Tuesday, March 19, 2024

Are you thinking when you play?

Back-wall jottings helped players to focus on the tasks in hand
Back-wall jottings helped players to focus on the tasks in hand

A more structured approach to your training improves your match-play
By JOSH TAYLOR – Squash Mad Coaching Correspondent

 

How many times do you come off court having played a match not really knowing what went on?

How many times do you come off court having played a match not really knowing what went on?

Are you one of those players that hasn’t really improved in months or years despite having played countless hours of squash?

Or do you just play weekly and are looking for the winning edge, the improvement to beat your playing partner?

As a coach I see a lot of players looking to improve but, when it comes down to it, they haven’t really thought about improving themselves first, and are approaching to me for help with it.

I also often hear the changing-room conversations that follow the lines of, “It’s oto late for me, I have been playing for X years and I am not going to get any better!”

So, let’s explore that “I” word – Improvement.

I recently took a session with my students at Loughborough University that I found had a profound effect.
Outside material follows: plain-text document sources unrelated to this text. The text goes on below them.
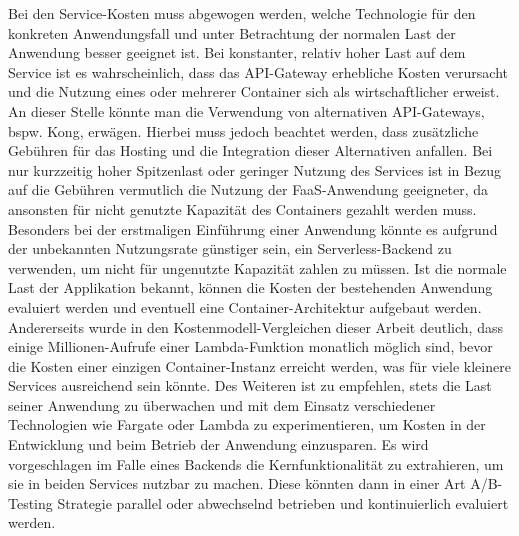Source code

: Bei den Service-Kosten muss abgewogen werden, welche Technologie für den konkreten Anwendungsfall und unter Betrachtung der normalen Last der Anwendung besser geeignet ist. Bei konstanter, relativ hoher Last auf dem Service ist es wahrscheinlich, dass das API-Gateway erhebliche Kosten verursacht und die Nutzung eines oder mehrerer Container sich als wirtschaftlicher erweist. An dieser Stelle könnte man die Verwendung von alternativen API-Gateways, bspw. Kong\cite{noauthor_kongkong_2021}, erwägen. Hierbei muss jedoch beachtet werden, dass zusätzliche Gebühren für das Hosting und die Integration dieser Alternativen anfallen. Bei nur kurzzeitig hoher Spitzenlast oder geringer Nutzung des Services ist in Bezug auf die Gebühren vermutlich die Nutzung der \ac{FaaS}-Anwendung geeigneter, da ansonsten für nicht genutzte Kapazität des Containers gezahlt werden muss. 
Besonders bei der erstmaligen Einführung einer Anwendung könnte es aufgrund der unbekannten Nutzungsrate günstiger sein, ein Serverless-Backend zu verwenden, um nicht für ungenutzte Kapazität zahlen zu müssen. Ist die normale Last der Applikation bekannt, können die Kosten der bestehenden Anwendung evaluiert werden und eventuell eine Container-Architektur aufgebaut werden. Andererseits wurde in den Kostenmodell-Vergleichen dieser Arbeit deutlich, dass einige Millionen-Aufrufe einer Lambda-Funktion monatlich möglich sind, bevor die Kosten einer einzigen Container-Instanz erreicht werden, was für viele kleinere Services ausreichend sein könnte.
Des Weiteren ist zu empfehlen, stets die Last seiner Anwendung zu überwachen und mit dem Einsatz verschiedener Technologien wie Fargate oder Lambda zu experimentieren, um Kosten in der Entwicklung und beim Betrieb der Anwendung einzusparen. Es wird vorgeschlagen im Falle eines Backends die Kernfunktionalität zu extrahieren, um sie in beiden Services nutzbar zu machen. Diese könnten dann in einer Art A/B-Testing Strategie parallel oder abwechselnd betrieben und kontinuierlich evaluiert werden.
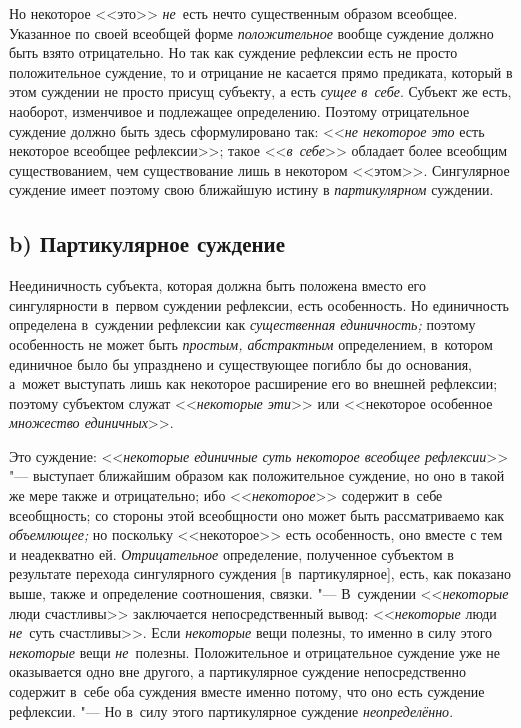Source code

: Но некоторое <<это>> {\em не}~есть нечто существенным образом всеобщее.
Указанное по своей всеобщей форме {\em положительное}
вообще суждение должно быть взято отрицательно. Но так как
суждение рефлексии есть не просто положительное суждение, то и отрицание не
касается прямо предиката, который в этом суждении не просто присущ
субъекту, а есть {\em сущее в~себе}.
Субъект же есть, наоборот, изменчивое и подлежащее
определению. Поэтому отрицательное суждение должно быть здесь
сформулировано так: <<{\em не некоторое это} есть некоторое всеобщее
рефлексии>>; такое <<{\em в~себе}>>
обладает более всеобщим существованием, чем существование
лишь в некотором <<этом>>. Сингулярное суждение имеет поэтому свою ближайшую
истину в {\em партикулярном} суждении.

\subsection[b) Партикулярное суждение]{b) Партикулярное суждение}

Неединичность субъекта, которая должна быть положена вместо его сингулярности
в~первом суждении рефлексии, есть особенность. Но единичность определена
в~суждении рефлексии как {\em существенная единичность;} поэтому особенность не
может быть {\em простым, абстрактным} определением, в~котором единичное
было бы упразднено и существующее погибло бы до основания, а~может выступать
лишь как некоторое расширение его во внешней рефлексии; поэтому субъектом
служат <<{\em некоторые эти}>> или <<некоторое особенное
{\em множество единичных}>>.

Это суждение: <<{\em некоторые единичные суть некоторое всеобщее рефлексии}>>
"--- выступает ближайшим образом как положительное суждение, но оно в такой же
мере также и отрицательно; ибо <<{\em некоторое}>> содержит в~себе всеобщность;
со стороны этой всеобщности оно может быть рассматриваемо как {\em объемлющее;}
но поскольку <<некоторое>> есть особенность, оно вместе с тем и неадекватно ей.
{\em Отрицательное} определение, полученное субъектом в результате перехода
сингулярного суждения [в~партикулярное], есть, как показано выше, также и
определение соотношения, связки. "--- В~суждении <<{\em некоторые} люди
счастливы>> заключается непосредственный вывод: <<{\em некоторые} люди
{\em не}~суть счастливы>>. Если {\em некоторые} вещи полезны, то именно в силу
этого {\em некоторые} вещи {\em не}~полезны. Положительное и отрицательное
суждение уже не оказывается одно вне другого, а партикулярное суждение
непосредственно содержит в~себе оба суждения вместе именно потому, что
оно есть суждение рефлексии. "--- Но в~силу этого партикулярное суждение
{\em неопределённо}.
The structure of the session was very simple – it involved playing squash, and by that I mean simple matches. We all do it a lot but how often do we do it well?

Many times as a coach I have used match-play as a coaching tool, but this was the best session of match-play I think I have led. It was simple. I sent them off to play one game.

When they came back after the first game I gave them all a whiteboard pen, and gave them all a space to write on the glassback.

The first questions were simple: What was your game plan there? What were you trying to achieve? How where you trying to win?

It was alarming how many blank faces there were, and when it came down to it how many were not thinking, and these are good level players! You see it so often that we just play, with no real thought about what we are doing.

So, in game two, they were set the task of trying to work towards a game plan. Now we were starting to see some light bulbs! As coaches, we use a lot of conditioned games and these have a direct correlation to types of game plans that can be used. What doesn’t happen, though, is the link between these conditioned games and the game plans in our players’ minds.

They simply see ‘training’ and then ‘match-play’. So often that link and the specificity to the game isn’t being made. This could equally be coming from them and/or from the coach not giving enough direction to help them see the link. It is something that I probably haven’t done enough in the past.

So onto Game three – to give them a more structured environment that they are more accustomed to, and hence providing the link. For this the players were given conditioned matches as their game plan. This provided even more definition to what they were doing.

The process was then repeated – with one twist. Each player was told that game plan A wasn’t working, they were losing, and that they had to adapt or face letting their team and themselves down. This applied some pressure to the situation! The whiteboard pens were used again to think through their new strategy and away they went.

So where does sports science come into this? I am a big fan of the work on deliberate practice, by Anders Ericsson. His theory of the 10,000-hour rule has appeared in many aspects of popular press, in books such as Talent Code by Daniel Coyle, or Bounce by Matthew Syed to name a couple.

His theory states that how we train and how many hours we have trained has proportionate correlation to our ability level.

Within this theory he describes deliberate practice as needing some essential ingredients.

It requires the task to be appropriate to the level you are at, it requires effortful exertion towards the task directed towards improving performance, it needs appropriately informative feedback towards result and performance, and also importantly these aspects need to be done repeatedly.

It is said that if this is done for 10,000 hours in our lifetime we should have done enough to reach an elite level.

I am not discounting the debate around this theory, however. That would make for a much longer read! More important to us here: what does that mean?

I think what it means to me is that all those hours spent just playing without real thought or focus on the task at hand aren’t giving compelling support for improvement, and equally provides some reasoning as to why we see so many players that haven’t improved for years, despite hours of practice.

When it comes down to it, those hours, although they might have been very enjoyable and fun, weren’t thoughtful enough for true improvement. If we really wish to improve, then constructive thought and focus needs to be placed upon the task – and that’s not an easy one!

So what final messages can we draw from this:

1) Try and give some real focus to what you’re doing when you play, how are you playing, and how might you need to adapt to beat your opponent.

2) We coaches need to draw a more direct link between matches and our conditioned games and practices, even if it is just as simple as introducing them, so that players can see the direct link between them to bring it into matches and out of practice.

3) We are all capable of improvement. It isn’t just playing that can cause improvement; it is how much effort we are putting into actually improving that counts!